--- Information shown ---
====
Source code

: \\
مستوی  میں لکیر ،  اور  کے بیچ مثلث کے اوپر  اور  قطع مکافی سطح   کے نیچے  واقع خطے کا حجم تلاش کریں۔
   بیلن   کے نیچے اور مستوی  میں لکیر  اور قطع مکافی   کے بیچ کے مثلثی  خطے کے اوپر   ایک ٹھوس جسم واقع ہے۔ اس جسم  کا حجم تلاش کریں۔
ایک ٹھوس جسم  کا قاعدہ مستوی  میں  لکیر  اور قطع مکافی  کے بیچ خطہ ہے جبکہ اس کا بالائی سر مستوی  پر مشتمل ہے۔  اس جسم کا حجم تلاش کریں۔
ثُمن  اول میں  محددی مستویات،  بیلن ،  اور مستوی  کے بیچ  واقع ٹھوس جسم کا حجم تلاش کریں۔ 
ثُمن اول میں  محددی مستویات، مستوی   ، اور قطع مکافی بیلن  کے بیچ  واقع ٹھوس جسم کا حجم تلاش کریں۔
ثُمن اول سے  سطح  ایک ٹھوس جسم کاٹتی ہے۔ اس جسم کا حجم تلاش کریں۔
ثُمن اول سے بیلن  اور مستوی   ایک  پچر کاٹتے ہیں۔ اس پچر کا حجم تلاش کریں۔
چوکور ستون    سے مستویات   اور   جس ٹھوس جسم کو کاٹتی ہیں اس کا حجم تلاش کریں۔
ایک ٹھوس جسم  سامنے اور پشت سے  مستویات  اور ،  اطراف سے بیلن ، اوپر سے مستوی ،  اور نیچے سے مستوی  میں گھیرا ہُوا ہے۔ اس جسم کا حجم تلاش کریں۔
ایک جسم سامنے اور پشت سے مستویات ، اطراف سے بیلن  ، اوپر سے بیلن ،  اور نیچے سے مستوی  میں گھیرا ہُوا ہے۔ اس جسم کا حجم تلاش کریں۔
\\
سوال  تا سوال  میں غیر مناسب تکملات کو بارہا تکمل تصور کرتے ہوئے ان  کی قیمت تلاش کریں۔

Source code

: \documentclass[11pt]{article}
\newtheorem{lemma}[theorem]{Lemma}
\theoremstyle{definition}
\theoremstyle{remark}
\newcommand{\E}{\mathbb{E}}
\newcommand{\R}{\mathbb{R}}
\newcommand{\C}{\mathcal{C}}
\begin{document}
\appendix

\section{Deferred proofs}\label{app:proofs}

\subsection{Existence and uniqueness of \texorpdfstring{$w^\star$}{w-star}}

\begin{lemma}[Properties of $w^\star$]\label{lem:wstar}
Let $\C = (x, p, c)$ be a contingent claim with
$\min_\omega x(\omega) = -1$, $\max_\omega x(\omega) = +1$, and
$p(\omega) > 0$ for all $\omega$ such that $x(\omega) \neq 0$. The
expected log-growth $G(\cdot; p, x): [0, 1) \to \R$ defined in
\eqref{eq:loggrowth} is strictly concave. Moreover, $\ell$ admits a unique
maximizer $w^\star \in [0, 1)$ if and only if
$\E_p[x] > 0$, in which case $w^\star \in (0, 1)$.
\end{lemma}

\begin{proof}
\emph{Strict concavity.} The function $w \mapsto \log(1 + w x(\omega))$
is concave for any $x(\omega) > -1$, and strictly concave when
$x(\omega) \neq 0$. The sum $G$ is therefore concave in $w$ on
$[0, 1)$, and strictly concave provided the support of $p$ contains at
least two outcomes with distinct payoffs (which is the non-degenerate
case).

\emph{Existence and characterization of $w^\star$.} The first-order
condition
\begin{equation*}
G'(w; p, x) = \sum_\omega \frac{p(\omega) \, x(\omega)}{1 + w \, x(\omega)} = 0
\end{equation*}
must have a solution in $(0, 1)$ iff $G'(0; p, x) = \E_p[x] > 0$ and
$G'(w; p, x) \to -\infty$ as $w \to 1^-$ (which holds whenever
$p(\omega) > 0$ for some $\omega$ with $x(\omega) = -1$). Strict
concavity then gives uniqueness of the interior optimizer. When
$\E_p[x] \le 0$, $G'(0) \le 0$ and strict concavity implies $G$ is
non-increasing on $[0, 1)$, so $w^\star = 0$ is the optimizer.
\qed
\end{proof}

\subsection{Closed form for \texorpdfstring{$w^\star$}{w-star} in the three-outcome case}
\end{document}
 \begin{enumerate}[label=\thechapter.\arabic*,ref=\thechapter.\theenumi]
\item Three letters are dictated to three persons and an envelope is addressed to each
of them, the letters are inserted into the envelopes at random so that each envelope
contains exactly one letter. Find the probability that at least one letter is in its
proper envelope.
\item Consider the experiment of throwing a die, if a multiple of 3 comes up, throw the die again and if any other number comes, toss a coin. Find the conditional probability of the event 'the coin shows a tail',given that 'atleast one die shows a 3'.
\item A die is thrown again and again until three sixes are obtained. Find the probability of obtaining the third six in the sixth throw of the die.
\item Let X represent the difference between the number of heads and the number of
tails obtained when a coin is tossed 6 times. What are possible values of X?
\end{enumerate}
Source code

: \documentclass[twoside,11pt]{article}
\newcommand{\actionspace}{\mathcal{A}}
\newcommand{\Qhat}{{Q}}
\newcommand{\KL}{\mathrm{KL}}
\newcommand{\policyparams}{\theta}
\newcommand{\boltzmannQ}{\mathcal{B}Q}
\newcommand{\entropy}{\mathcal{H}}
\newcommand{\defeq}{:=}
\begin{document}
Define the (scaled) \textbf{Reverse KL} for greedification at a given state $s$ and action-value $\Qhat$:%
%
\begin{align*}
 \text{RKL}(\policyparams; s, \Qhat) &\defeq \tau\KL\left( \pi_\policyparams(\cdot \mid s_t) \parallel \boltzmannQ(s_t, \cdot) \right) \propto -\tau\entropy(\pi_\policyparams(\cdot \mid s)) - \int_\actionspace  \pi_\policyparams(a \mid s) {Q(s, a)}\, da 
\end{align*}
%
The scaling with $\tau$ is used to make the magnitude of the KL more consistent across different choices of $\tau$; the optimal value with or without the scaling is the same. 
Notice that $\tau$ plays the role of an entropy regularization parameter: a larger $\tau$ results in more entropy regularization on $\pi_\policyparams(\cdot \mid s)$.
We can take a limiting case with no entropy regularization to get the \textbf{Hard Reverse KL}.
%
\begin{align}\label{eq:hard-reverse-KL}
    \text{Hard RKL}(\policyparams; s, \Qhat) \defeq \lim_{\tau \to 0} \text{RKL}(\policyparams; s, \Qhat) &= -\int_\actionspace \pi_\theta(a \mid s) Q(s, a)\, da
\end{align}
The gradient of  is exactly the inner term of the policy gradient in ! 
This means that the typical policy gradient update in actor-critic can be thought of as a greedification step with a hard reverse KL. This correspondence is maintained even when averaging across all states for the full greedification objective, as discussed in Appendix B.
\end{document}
====
--- What to produce ---
Set every line down again exactly. Begin with the first line of the entries and finish with the line containing "بیلن ، اوپر".

--- Solution to this exercise ---
Source code

: \\
مستوی  میں لکیر ،  اور  کے بیچ مثلث کے اوپر  اور  قطع مکافی سطح   کے نیچے  واقع خطے کا حجم تلاش کریں۔
   بیلن   کے نیچے اور مستوی  میں لکیر  اور قطع مکافی   کے بیچ کے مثلثی  خطے کے اوپر   ایک ٹھوس جسم واقع ہے۔ اس جسم  کا حجم تلاش کریں۔
ایک ٹھوس جسم  کا قاعدہ مستوی  میں  لکیر  اور قطع مکافی  کے بیچ خطہ ہے جبکہ اس کا بالائی سر مستوی  پر مشتمل ہے۔  اس جسم کا حجم تلاش کریں۔
ثُمن  اول میں  محددی مستویات،  بیلن ،  اور مستوی  کے بیچ  واقع ٹھوس جسم کا حجم تلاش کریں۔ 
ثُمن اول میں  محددی مستویات، مستوی   ، اور قطع مکافی بیلن  کے بیچ  واقع ٹھوس جسم کا حجم تلاش کریں۔
ثُمن اول سے  سطح  ایک ٹھوس جسم کاٹتی ہے۔ اس جسم کا حجم تلاش کریں۔
ثُمن اول سے بیلن  اور مستوی   ایک  پچر کاٹتے ہیں۔ اس پچر کا حجم تلاش کریں۔
چوکور ستون    سے مستویات   اور   جس ٹھوس جسم کو کاٹتی ہیں اس کا حجم تلاش کریں۔
ایک ٹھوس جسم  سامنے اور پشت سے  مستویات  اور ،  اطراف سے بیلن ، اوپر سے مستوی ،  اور نیچے سے مستوی  میں گھیرا ہُوا ہے۔ اس جسم کا حجم تلاش کریں۔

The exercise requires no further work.